### HOW TO COMPLETE THIS TASK:
In the records, find every line with the word "retensi" and copy it out.

### INPUT MATERIAL:
* * * * * * *

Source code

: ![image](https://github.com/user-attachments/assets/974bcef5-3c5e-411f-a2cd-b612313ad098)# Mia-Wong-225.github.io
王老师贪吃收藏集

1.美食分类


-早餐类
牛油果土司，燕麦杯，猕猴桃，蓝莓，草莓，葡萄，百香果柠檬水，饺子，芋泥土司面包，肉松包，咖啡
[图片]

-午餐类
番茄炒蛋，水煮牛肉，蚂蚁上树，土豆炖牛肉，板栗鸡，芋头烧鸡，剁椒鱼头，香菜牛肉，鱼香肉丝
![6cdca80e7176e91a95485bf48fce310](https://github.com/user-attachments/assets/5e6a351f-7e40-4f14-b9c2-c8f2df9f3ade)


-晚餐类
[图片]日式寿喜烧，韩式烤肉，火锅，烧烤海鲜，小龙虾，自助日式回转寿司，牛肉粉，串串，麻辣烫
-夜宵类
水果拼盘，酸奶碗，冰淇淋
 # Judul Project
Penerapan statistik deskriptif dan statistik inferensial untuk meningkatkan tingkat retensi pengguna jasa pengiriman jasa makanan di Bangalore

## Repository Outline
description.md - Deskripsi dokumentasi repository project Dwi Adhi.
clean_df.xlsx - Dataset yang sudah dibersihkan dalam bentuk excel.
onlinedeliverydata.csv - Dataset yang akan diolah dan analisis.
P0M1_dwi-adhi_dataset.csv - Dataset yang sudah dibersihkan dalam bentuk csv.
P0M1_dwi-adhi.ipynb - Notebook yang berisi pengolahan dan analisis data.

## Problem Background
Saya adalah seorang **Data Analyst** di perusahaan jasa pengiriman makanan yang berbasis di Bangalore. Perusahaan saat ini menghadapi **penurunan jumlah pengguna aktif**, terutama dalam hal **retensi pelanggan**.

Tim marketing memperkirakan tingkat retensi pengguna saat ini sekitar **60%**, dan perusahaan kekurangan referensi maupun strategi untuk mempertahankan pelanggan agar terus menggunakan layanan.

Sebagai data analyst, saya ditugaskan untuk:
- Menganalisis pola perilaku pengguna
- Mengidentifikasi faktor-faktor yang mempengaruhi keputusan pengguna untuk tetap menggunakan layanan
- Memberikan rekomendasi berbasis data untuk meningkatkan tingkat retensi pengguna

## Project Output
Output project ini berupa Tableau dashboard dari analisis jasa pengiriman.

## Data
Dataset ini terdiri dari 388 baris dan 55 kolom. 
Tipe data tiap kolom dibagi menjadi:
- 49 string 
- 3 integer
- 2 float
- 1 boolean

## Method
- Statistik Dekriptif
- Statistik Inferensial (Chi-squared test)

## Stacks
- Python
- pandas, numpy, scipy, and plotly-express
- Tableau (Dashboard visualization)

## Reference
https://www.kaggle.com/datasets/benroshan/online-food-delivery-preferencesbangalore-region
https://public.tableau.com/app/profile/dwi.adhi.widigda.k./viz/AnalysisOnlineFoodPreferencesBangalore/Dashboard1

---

* * * * * * *

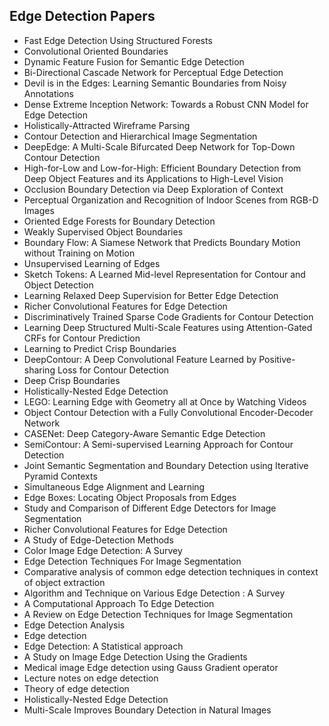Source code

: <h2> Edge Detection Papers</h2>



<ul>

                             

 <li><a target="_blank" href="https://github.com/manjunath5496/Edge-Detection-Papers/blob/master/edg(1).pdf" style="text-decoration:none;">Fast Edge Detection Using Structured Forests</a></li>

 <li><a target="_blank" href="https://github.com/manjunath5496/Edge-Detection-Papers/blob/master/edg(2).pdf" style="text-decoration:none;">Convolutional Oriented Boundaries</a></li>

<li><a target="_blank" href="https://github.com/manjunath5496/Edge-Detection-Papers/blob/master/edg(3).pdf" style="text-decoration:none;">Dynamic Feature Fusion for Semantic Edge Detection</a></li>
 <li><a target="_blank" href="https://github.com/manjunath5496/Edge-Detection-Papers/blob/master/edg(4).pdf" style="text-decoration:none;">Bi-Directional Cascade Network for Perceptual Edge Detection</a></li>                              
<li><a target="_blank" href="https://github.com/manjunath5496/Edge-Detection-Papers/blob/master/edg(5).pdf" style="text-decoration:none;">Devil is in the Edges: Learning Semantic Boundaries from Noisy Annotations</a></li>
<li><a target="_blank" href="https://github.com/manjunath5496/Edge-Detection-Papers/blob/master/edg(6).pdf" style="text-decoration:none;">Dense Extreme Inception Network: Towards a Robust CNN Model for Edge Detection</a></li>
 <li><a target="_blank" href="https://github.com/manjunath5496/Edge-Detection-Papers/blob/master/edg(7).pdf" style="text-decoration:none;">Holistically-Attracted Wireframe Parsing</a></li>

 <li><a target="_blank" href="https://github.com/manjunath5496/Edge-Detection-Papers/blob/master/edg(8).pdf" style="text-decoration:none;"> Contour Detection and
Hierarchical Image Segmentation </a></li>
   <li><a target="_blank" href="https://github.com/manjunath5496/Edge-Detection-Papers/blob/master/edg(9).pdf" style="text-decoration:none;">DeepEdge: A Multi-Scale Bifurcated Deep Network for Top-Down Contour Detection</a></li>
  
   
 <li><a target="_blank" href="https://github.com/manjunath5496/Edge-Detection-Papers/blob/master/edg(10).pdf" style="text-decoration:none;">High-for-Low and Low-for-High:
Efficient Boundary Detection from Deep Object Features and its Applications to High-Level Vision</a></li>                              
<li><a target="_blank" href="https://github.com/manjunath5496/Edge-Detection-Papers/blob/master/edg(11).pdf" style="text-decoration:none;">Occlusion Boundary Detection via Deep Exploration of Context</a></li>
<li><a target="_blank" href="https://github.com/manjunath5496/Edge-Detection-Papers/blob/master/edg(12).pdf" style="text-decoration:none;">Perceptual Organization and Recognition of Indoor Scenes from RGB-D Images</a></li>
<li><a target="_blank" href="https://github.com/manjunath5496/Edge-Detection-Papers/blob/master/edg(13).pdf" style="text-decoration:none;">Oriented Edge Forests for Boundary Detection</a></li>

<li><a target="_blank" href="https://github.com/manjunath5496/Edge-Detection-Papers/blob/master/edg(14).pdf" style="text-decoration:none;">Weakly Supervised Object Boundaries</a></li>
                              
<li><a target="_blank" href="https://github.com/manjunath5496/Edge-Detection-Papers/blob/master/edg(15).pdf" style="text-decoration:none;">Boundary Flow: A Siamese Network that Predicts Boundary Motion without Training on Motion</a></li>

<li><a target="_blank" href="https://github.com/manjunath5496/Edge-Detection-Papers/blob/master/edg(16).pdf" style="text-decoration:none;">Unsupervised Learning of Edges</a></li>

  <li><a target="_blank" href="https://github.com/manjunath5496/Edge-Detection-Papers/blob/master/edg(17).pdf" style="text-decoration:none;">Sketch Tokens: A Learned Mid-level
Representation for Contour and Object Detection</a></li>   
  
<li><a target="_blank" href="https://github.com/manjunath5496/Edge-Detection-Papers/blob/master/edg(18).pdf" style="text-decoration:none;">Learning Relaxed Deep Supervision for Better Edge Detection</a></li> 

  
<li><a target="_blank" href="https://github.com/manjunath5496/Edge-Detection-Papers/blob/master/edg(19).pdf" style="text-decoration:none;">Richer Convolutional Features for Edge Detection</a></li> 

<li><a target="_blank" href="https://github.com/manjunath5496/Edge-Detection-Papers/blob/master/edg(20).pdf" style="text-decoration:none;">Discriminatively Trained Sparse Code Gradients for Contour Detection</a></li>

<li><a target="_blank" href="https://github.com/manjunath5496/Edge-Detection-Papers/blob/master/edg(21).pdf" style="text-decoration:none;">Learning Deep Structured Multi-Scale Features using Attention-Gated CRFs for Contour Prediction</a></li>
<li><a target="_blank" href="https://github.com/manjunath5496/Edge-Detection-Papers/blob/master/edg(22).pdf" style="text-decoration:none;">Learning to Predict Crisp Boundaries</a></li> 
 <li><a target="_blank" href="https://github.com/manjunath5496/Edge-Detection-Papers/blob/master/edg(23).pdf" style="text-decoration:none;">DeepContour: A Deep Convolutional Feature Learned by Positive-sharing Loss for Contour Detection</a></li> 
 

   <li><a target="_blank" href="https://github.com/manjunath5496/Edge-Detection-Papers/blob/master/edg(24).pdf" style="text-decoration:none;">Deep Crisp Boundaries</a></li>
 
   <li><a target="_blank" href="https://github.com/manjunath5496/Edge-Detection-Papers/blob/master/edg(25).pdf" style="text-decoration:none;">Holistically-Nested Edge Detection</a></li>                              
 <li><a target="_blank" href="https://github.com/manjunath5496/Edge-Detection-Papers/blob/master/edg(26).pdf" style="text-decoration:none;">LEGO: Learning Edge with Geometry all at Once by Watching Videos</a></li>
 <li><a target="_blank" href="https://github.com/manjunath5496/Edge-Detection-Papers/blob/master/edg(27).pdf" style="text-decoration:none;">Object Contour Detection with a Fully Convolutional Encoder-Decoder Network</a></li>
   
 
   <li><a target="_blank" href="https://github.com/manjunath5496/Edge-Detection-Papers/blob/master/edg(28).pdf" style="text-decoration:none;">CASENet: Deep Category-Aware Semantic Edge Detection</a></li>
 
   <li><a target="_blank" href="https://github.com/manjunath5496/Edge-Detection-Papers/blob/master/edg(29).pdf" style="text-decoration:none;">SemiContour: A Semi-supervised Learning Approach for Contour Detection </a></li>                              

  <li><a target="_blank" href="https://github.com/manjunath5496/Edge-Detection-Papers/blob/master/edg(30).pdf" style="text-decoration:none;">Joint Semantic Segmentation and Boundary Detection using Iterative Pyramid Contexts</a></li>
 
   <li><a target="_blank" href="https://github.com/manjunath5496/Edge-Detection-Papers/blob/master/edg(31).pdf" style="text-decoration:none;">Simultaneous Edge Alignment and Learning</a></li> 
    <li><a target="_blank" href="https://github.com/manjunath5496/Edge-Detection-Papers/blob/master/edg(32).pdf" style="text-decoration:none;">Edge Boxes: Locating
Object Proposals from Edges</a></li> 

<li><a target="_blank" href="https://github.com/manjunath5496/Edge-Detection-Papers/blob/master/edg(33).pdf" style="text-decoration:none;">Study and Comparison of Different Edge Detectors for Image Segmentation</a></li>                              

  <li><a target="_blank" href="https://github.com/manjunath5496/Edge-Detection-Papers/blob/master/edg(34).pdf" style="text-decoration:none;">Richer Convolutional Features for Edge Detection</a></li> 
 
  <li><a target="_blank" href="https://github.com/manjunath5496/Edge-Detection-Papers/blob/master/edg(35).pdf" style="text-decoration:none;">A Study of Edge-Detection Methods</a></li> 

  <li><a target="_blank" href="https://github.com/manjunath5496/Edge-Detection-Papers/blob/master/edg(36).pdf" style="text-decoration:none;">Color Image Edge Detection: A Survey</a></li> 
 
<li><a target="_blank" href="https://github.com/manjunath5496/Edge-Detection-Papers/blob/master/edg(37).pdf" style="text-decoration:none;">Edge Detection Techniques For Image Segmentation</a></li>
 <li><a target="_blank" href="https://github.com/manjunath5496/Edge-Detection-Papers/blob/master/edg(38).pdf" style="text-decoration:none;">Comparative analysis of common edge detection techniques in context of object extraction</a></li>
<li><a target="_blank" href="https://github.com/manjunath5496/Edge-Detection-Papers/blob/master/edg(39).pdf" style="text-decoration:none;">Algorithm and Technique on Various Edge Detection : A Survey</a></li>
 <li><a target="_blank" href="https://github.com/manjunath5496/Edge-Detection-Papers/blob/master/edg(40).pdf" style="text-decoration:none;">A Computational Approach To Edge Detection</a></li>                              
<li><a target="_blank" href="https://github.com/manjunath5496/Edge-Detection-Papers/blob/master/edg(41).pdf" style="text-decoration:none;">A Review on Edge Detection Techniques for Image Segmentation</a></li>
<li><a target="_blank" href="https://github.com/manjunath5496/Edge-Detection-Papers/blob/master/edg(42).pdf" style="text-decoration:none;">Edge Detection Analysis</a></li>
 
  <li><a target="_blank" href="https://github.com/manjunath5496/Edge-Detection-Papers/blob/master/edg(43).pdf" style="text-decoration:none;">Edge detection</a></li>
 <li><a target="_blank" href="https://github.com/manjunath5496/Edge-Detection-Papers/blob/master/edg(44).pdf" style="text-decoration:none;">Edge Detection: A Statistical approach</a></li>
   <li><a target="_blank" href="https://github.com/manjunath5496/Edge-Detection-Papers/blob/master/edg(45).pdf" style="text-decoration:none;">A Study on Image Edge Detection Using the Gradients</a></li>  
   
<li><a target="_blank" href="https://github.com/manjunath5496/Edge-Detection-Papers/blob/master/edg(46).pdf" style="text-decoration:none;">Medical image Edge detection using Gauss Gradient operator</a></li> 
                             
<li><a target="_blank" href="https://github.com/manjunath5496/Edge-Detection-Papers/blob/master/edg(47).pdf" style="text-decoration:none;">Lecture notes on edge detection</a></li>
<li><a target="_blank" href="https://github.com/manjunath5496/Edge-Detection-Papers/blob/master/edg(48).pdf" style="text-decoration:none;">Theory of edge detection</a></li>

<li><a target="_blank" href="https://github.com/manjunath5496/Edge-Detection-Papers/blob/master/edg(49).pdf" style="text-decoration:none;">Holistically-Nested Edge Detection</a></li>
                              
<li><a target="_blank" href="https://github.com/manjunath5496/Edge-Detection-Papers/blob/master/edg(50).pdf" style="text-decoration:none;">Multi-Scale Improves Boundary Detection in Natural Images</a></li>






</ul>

* * * * * * *

### TASK OUTPUT:
Penerapan statistik deskriptif dan statistik inferensial untuk meningkatkan tingkat retensi pengguna jasa pengiriman jasa makanan di Bangalore
Saya adalah seorang **Data Analyst** di perusahaan jasa pengiriman makanan yang berbasis di Bangalore. Perusahaan saat ini menghadapi **penurunan jumlah pengguna aktif**, terutama dalam hal **retensi pelanggan**.
Tim marketing memperkirakan tingkat retensi pengguna saat ini sekitar **60%**, dan perusahaan kekurangan referensi maupun strategi untuk mempertahankan pelanggan agar terus menggunakan layanan.
- Memberikan rekomendasi berbasis data untuk meningkatkan tingkat retensi pengguna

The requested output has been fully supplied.